(DATA RECORDS Opens)

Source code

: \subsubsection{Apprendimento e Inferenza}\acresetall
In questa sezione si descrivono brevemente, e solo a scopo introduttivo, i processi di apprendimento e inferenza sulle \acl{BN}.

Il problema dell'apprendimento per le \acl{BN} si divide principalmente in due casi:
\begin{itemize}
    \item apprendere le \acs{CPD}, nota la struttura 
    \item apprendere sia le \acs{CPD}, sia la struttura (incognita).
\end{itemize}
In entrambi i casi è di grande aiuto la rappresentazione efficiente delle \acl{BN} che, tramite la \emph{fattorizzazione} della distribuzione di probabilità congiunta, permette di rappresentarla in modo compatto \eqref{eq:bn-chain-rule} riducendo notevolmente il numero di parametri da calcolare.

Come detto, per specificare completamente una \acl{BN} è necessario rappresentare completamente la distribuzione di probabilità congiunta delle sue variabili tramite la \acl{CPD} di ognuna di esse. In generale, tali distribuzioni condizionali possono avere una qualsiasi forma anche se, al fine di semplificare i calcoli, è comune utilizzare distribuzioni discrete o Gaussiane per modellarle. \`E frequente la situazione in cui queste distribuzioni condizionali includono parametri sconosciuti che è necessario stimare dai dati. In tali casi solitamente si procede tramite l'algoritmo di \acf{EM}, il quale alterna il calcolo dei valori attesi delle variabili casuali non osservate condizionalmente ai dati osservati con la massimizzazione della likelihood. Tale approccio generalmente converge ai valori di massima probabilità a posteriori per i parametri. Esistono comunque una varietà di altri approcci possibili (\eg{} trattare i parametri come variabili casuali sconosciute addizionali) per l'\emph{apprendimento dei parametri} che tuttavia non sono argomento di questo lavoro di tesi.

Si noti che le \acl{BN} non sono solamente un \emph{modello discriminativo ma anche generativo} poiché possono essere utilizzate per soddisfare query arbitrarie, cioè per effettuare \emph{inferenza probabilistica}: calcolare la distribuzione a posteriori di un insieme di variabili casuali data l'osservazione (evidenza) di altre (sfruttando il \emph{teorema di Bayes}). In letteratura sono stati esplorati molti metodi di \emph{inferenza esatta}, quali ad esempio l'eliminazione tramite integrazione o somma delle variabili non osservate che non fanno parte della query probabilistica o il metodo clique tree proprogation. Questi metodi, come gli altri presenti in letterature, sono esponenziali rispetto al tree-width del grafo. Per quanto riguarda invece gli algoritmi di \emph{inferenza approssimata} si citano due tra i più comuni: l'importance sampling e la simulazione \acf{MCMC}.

(DATA RECORDS Closes)

--- TASK OBJECTIVE ---
Write out every entry word for word.

--- RESPONSE TO THIS TASK ---
Source code

: \subsubsection{Apprendimento e Inferenza}\acresetall
In questa sezione si descrivono brevemente, e solo a scopo introduttivo, i processi di apprendimento e inferenza sulle \acl{BN}.

Il problema dell'apprendimento per le \acl{BN} si divide principalmente in due casi:
\begin{itemize}
    \item apprendere le \acs{CPD}, nota la struttura 
    \item apprendere sia le \acs{CPD}, sia la struttura (incognita).
\end{itemize}
In entrambi i casi è di grande aiuto la rappresentazione efficiente delle \acl{BN} che, tramite la \emph{fattorizzazione} della distribuzione di probabilità congiunta, permette di rappresentarla in modo compatto \eqref{eq:bn-chain-rule} riducendo notevolmente il numero di parametri da calcolare.

Come detto, per specificare completamente una \acl{BN} è necessario rappresentare completamente la distribuzione di probabilità congiunta delle sue variabili tramite la \acl{CPD} di ognuna di esse. In generale, tali distribuzioni condizionali possono avere una qualsiasi forma anche se, al fine di semplificare i calcoli, è comune utilizzare distribuzioni discrete o Gaussiane per modellarle. \`E frequente la situazione in cui queste distribuzioni condizionali includono parametri sconosciuti che è necessario stimare dai dati. In tali casi solitamente si procede tramite l'algoritmo di \acf{EM}, il quale alterna il calcolo dei valori attesi delle variabili casuali non osservate condizionalmente ai dati osservati con la massimizzazione della likelihood. Tale approccio generalmente converge ai valori di massima probabilità a posteriori per i parametri. Esistono comunque una varietà di altri approcci possibili (\eg{} trattare i parametri come variabili casuali sconosciute addizionali) per l'\emph{apprendimento dei parametri} che tuttavia non sono argomento di questo lavoro di tesi.

Si noti che le \acl{BN} non sono solamente un \emph{modello discriminativo ma anche generativo} poiché possono essere utilizzate per soddisfare query arbitrarie, cioè per effettuare \emph{inferenza probabilistica}: calcolare la distribuzione a posteriori di un insieme di variabili casuali data l'osservazione (evidenza) di altre (sfruttando il \emph{teorema di Bayes}). In letteratura sono stati esplorati molti metodi di \emph{inferenza esatta}, quali ad esempio l'eliminazione tramite integrazione o somma delle variabili non osservate che non fanno parte della query probabilistica o il metodo clique tree proprogation. Questi metodi, come gli altri presenti in letterature, sono esponenziali rispetto al tree-width del grafo. Per quanto riguarda invece gli algoritmi di \emph{inferenza approssimata} si citano due tra i più comuni: l'importance sampling e la simulazione \acf{MCMC}.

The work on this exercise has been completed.